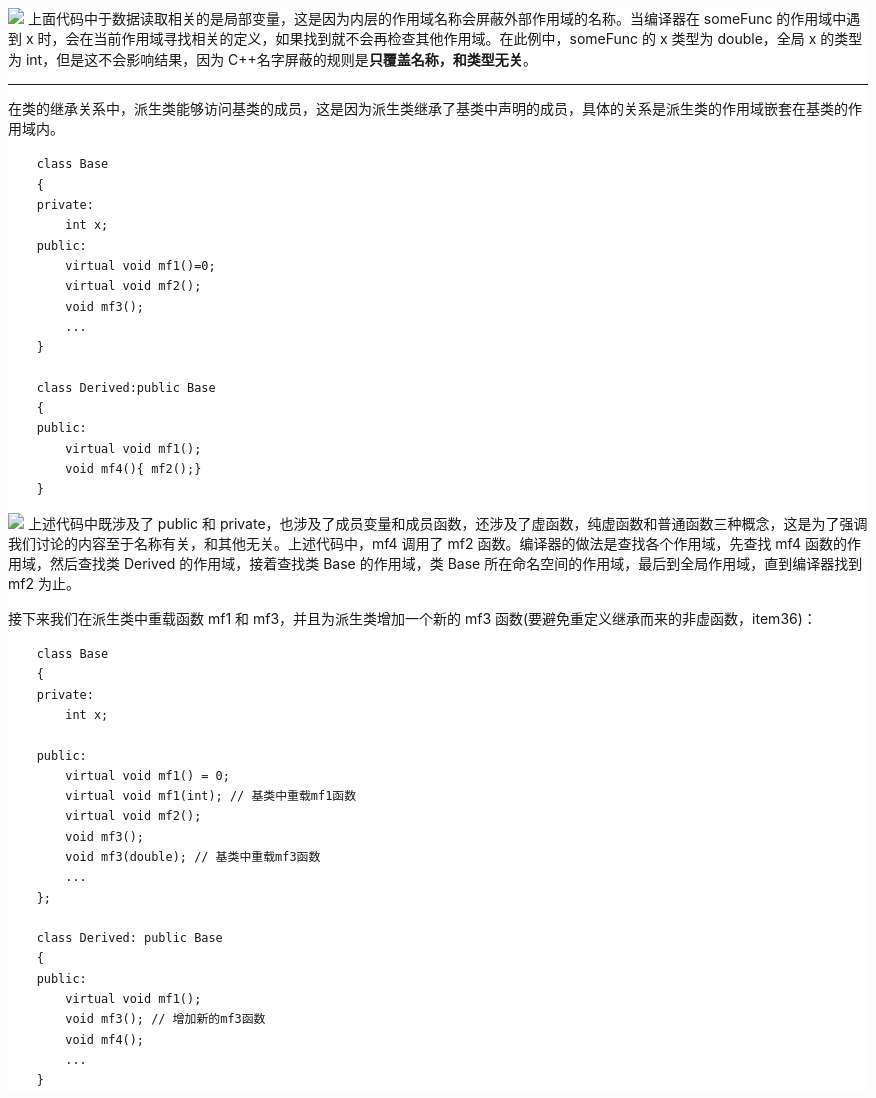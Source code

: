 ![](https://assets.ng-tech.icu/book/Effective-CPP/effective_cpp33_global_scop.gif)
上面代码中于数据读取相关的是局部变量，这是因为内层的作用域名称会屏蔽外部作用域的名称。当编译器在 someFunc 的作用域中遇到 x 时，会在当前作用域寻找相关的定义，如果找到就不会再检查其他作用域。在此例中，someFunc 的 x 类型为 double，全局 x 的类型为 int，但是这不会影响结果，因为 C++名字屏蔽的规则是**只覆盖名称，和类型无关**。

---

在类的继承关系中，派生类能够访问基类的成员，这是因为派生类继承了基类中声明的成员，具体的关系是派生类的作用域嵌套在基类的作用域内。

```
    class Base
    {
    private:
        int x;
    public:
        virtual void mf1()=0;
        virtual void mf2();
        void mf3();
        ...
    }

    class Derived:public Base
    {
    public:
        virtual void mf1();
        void mf4(){ mf2();}
    }
```

![](https://assets.ng-tech.icu/book/Effective-CPP/effective_cpp33_scop1.gif)
上述代码中既涉及了 public 和 private，也涉及了成员变量和成员函数，还涉及了虚函数，纯虚函数和普通函数三种概念，这是为了强调我们讨论的内容至于名称有关，和其他无关。上述代码中，mf4 调用了 mf2 函数。编译器的做法是查找各个作用域，先查找 mf4 函数的作用域，然后查找类 Derived 的作用域，接着查找类 Base 的作用域，类 Base 所在命名空间的作用域，最后到全局作用域，直到编译器找到 mf2 为止。

接下来我们在派生类中重载函数 mf1 和 mf3，并且为派生类增加一个新的 mf3 函数(要避免重定义继承而来的非虚函数，item36)：

```
    class Base
    {
    private:
        int x;

    public:
        virtual void mf1() = 0;
        virtual void mf1(int); // 基类中重载mf1函数
        virtual void mf2();
        void mf3();
        void mf3(double); // 基类中重载mf3函数
        ...
    };

    class Derived: public Base
    {
    public:
        virtual void mf1();
        void mf3(); // 增加新的mf3函数
        void mf4();
        ...
    }
```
=======
Word for word, return the listing above; the pictures do not belong in the copy.

**Result for this exercise**
Source code

: ![](https://assets.ng-tech.icu/book/Effective-CPP/effective_cpp33_global_scop.gif)
上面代码中于数据读取相关的是局部变量，这是因为内层的作用域名称会屏蔽外部作用域的名称。当编译器在 someFunc 的作用域中遇到 x 时，会在当前作用域寻找相关的定义，如果找到就不会再检查其他作用域。在此例中，someFunc 的 x 类型为 double，全局 x 的类型为 int，但是这不会影响结果，因为 C++名字屏蔽的规则是**只覆盖名称，和类型无关**。

---

在类的继承关系中，派生类能够访问基类的成员，这是因为派生类继承了基类中声明的成员，具体的关系是派生类的作用域嵌套在基类的作用域内。

```
    class Base
    {
    private:
        int x;
    public:
        virtual void mf1()=0;
        virtual void mf2();
        void mf3();
        ...
    }

    class Derived:public Base
    {
    public:
        virtual void mf1();
        void mf4(){ mf2();}
    }
```

![](https://assets.ng-tech.icu/book/Effective-CPP/effective_cpp33_scop1.gif)
上述代码中既涉及了 public 和 private，也涉及了成员变量和成员函数，还涉及了虚函数，纯虚函数和普通函数三种概念，这是为了强调我们讨论的内容至于名称有关，和其他无关。上述代码中，mf4 调用了 mf2 函数。编译器的做法是查找各个作用域，先查找 mf4 函数的作用域，然后查找类 Derived 的作用域，接着查找类 Base 的作用域，类 Base 所在命名空间的作用域，最后到全局作用域，直到编译器找到 mf2 为止。

接下来我们在派生类中重载函数 mf1 和 mf3，并且为派生类增加一个新的 mf3 函数(要避免重定义继承而来的非虚函数，item36)：

```
    class Base
    {
    private:
        int x;

    public:
        virtual void mf1() = 0;
        virtual void mf1(int); // 基类中重载mf1函数
        virtual void mf2();
        void mf3();
        void mf3(double); // 基类中重载mf3函数
        ...
    };

    class Derived: public Base
    {
    public:
        virtual void mf1();
        void mf3(); // 增加新的mf3函数
        void mf4();
        ...
    }
```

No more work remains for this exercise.